Welcome!

If you haven't read the README.md file at my git, start there. Check the pdf "Matching VBF-quarks with Jets", also, to get some background and purpose for this code. You should know what is bGenPart (best GenPart), bGenJet and bJet, etc. Check also histogram pdfs in different directories.

This "main.ipynb" python file is the main file and the rest are runned from here by %run or %load (and run) commands.

The code structure from the beginning to end:

    1) creating the RDataframe from data files,
    2) defining variables, functions and filtering the data to interesting events only,
    3) optional

The third step ("optional") can be anything but specially (there are different functions and python files to run depending on the choice):

    1) print and study the matchings (bGenPart-->bGenJet-->bJet) success rates and results (the "printStats" -files and functions),
    2) study histograms of different variables (there are already many histograms in the directories),
    3) print and study the events one by one and print interesting properties about it (the "printEvents" -files and functions),
    4) improve finding of the VBF jets with detector data towards "strong Jets" using pandas dataframe, and sklearn machine learning algorithms
    
    
I recommend studying the code below well enough before doing "Restart & Run All". You might want to study only one of the four things listed above and comment out the other %run and %load commands.

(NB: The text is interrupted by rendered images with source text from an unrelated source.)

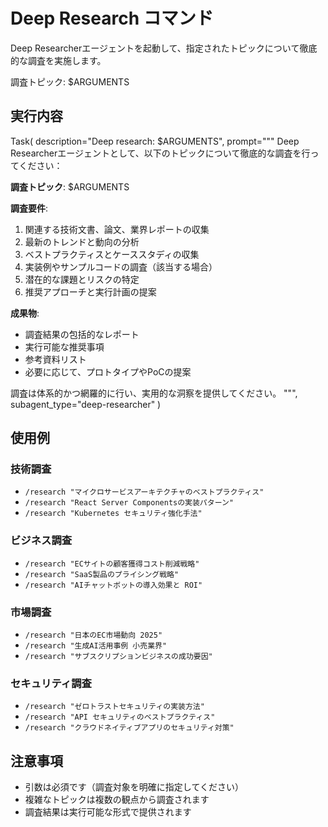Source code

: # Deep Research コマンド

Deep Researcherエージェントを起動して、指定されたトピックについて徹底的な調査を実施します。

調査トピック: $ARGUMENTS

## 実行内容

Task(
  description="Deep research: $ARGUMENTS",
  prompt="""
Deep Researcherエージェントとして、以下のトピックについて徹底的な調査を行ってください：

**調査トピック**: $ARGUMENTS

**調査要件**:
1. 関連する技術文書、論文、業界レポートの収集
2. 最新のトレンドと動向の分析
3. ベストプラクティスとケーススタディの収集
4. 実装例やサンプルコードの調査（該当する場合）
5. 潜在的な課題とリスクの特定
6. 推奨アプローチと実行計画の提案

**成果物**:
- 調査結果の包括的なレポート
- 実行可能な推奨事項
- 参考資料リスト
- 必要に応じて、プロトタイプやPoCの提案

調査は体系的かつ網羅的に行い、実用的な洞察を提供してください。
""",
  subagent_type="deep-researcher"
)

## 使用例

### 技術調査
- `/research "マイクロサービスアーキテクチャのベストプラクティス"`
- `/research "React Server Componentsの実装パターン"`
- `/research "Kubernetes セキュリティ強化手法"`

### ビジネス調査
- `/research "ECサイトの顧客獲得コスト削減戦略"`
- `/research "SaaS製品のプライシング戦略"`
- `/research "AIチャットボットの導入効果と ROI"`

### 市場調査
- `/research "日本のEC市場動向 2025"`
- `/research "生成AI活用事例 小売業界"`
- `/research "サブスクリプションビジネスの成功要因"`

### セキュリティ調査
- `/research "ゼロトラストセキュリティの実装方法"`
- `/research "API セキュリティのベストプラクティス"`
- `/research "クラウドネイティブアプリのセキュリティ対策"`

## 注意事項
- 引数は必須です（調査対象を明確に指定してください）
- 複雑なトピックは複数の観点から調査されます
- 調査結果は実行可能な形式で提供されます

Notice that the dataset events can be filtered with (at least) two different ways: fatJetFilter (loose filter) and viljaFilter (SalomaaMod recommended).

If help is needed, I can be connected.

BR. Santeri Salomaa

In [1]:
# Random tip:
# Visualizing the data columns helps in many situations. You can do this easily, for example using pandas dataframe
# (df0 = RDataframe, npdf = numpy dataframe, pddf = pandas dataframe)

# Example:
# npdf = df0.AsNumpy(['column_1', 'column_2'])
# pddf = pd.DataFrame(npdf)
# pddf.iloc[:5]

# -------------------------------------

###### All NanoAOD v7 variables are listed here: https://cms-nanoaod-integration.web.cern.ch/integration/master/mc94X_doc.html#LHE
###### List of all custom NanoAODv7 files is at: https://cmsweb.cern.ch/das/request?view=list&limit=150&instance=prod%2Fphys03&input=%2F*%2F*-NanoTuples-30Apr2020_*%2FUSER

# -------------------------------------

## All imports:

In [33]:
# Time can be imported for checking the runtime

import time
t_init = time.time()

In [3]:
import ROOT

Welcome to JupyROOT 6.24/00


In [4]:
import numpy as np
from matplotlib import pyplot as plt
import pandas as pd

# For histograms
from ROOT import TLine

# Imports for machine learning
import sklearn as sk
import matplotlib
from sklearn.model_selection import train_test_split
from scipy.stats import zscore
from sklearn.decomposition import PCA
from sklearn.neighbors import KNeighborsClassifier
from sklearn.linear_model import LogisticRegression
from sklearn.neural_network import MLPClassifier
from sklearn.metrics import classification_report, confusion_matrix
from sklearn.metrics import accuracy_score
from sklearn.metrics import roc_curve, auc
from sklearn.metrics import roc_auc_score

In [5]:
# Batch mode (do not open windows while running)
ROOT.gROOT.SetBatch(True)

# Enable multi-threading with 4 threads 
#ROOT.ROOT.EnableImplicitMT(4)

# Choose the dataset and filtering of the events.

In [6]:
# Choose the dataset and filtering of the events. You can delete this and make own (better/simpler) method of choosing the data if you want.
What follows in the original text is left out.